--- Data in this exercise Enclosed Below ---
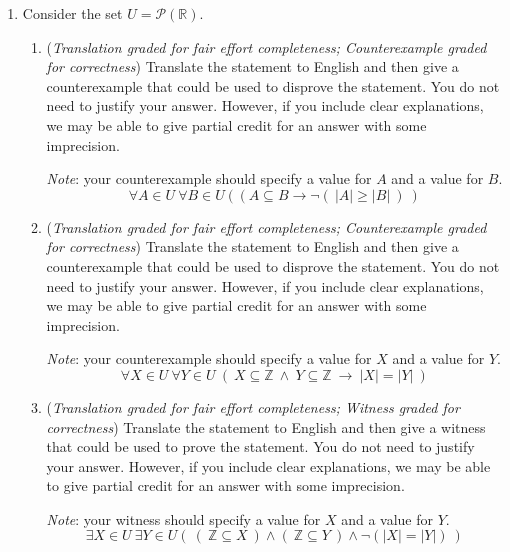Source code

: \documentclass[12pt, oneside]{article}
\begin{document}
\begin{enumerate}
    \item Consider the set $U = \mathcal{P}(\mathbb{R})$. 
    
    \begin{enumerate}
        \item ({\it Translation graded for fair effort completeness; Counterexample graded 
        for correctness})  Translate the statement to English and then give a counterexample 
        that could be used to disprove the statement. You do not need to justify your answer.  
        However, if you include clear explanations, 
        we may be able to give partial credit for an answer with some imprecision.

        {\it Note}: your counterexample should specify a value for $A$ and a value for $B$.
        \[
            \forall A \in U ~\forall B \in U~(~( A \subseteq B \to \lnot (~|A| \geq |B|~)~)
        \]
        \item ({\it Translation graded for fair effort completeness; Counterexample graded 
        for correctness})  Translate the statement to English and then give a counterexample 
        that could be used to disprove the statement. You do not need to justify your answer.  
        However, if you include clear explanations, 
        we may be able to give partial credit for an answer with some imprecision.

        {\it Note}: your counterexample should specify a value for $X$ and a value for $Y$.
        \[
            \forall X \in U~\forall Y \in U~( ~X \subseteq \mathbb{Z}~\land~ Y \subseteq \mathbb{Z} ~\to~  |X|  = |Y| ~)
        \]
        \item ({\it Translation graded for fair effort completeness; Witness graded 
        for correctness})  Translate the statement to English and then give a witness 
        that could be used to prove the statement. You do not need to justify your answer.  
        However, if you include clear explanations, 
        we may be able to give partial credit for an answer with some imprecision.

        {\it Note}: your witness should specify a value for $X$ and a value for $Y$.
        \[
            \exists X \in U~ \exists Y \in U (~(~\mathbb{Z} \subseteq X~) \land
            (~\mathbb{Z} \subseteq Y~) \land \neg ( |X| = |Y|)~)
        \]
    \end{enumerate}


\end{enumerate}
\end{document}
--- End of Enclosed Data in this exercise ---
• _Directions for this task_
Give the entries above again exactly, minus their pictures.

• _Result of this task_
Source code

: \documentclass[12pt, oneside]{article}
\begin{document}
\begin{enumerate}
    \item Consider the set $U = \mathcal{P}(\mathbb{R})$. 
    
    \begin{enumerate}
        \item ({\it Translation graded for fair effort completeness; Counterexample graded 
        for correctness})  Translate the statement to English and then give a counterexample 
        that could be used to disprove the statement. You do not need to justify your answer.  
        However, if you include clear explanations, 
        we may be able to give partial credit for an answer with some imprecision.

        {\it Note}: your counterexample should specify a value for $A$ and a value for $B$.
        \[
            \forall A \in U ~\forall B \in U~(~( A \subseteq B \to \lnot (~|A| \geq |B|~)~)
        \]
        \item ({\it Translation graded for fair effort completeness; Counterexample graded 
        for correctness})  Translate the statement to English and then give a counterexample 
        that could be used to disprove the statement. You do not need to justify your answer.  
        However, if you include clear explanations, 
        we may be able to give partial credit for an answer with some imprecision.

        {\it Note}: your counterexample should specify a value for $X$ and a value for $Y$.
        \[
            \forall X \in U~\forall Y \in U~( ~X \subseteq \mathbb{Z}~\land~ Y \subseteq \mathbb{Z} ~\to~  |X|  = |Y| ~)
        \]
        \item ({\it Translation graded for fair effort completeness; Witness graded 
        for correctness})  Translate the statement to English and then give a witness 
        that could be used to prove the statement. You do not need to justify your answer.  
        However, if you include clear explanations, 
        we may be able to give partial credit for an answer with some imprecision.

        {\it Note}: your witness should specify a value for $X$ and a value for $Y$.
        \[
            \exists X \in U~ \exists Y \in U (~(~\mathbb{Z} \subseteq X~) \land
            (~\mathbb{Z} \subseteq Y~) \land \neg ( |X| = |Y|)~)
        \]
    \end{enumerate}


\end{enumerate}
\end{document}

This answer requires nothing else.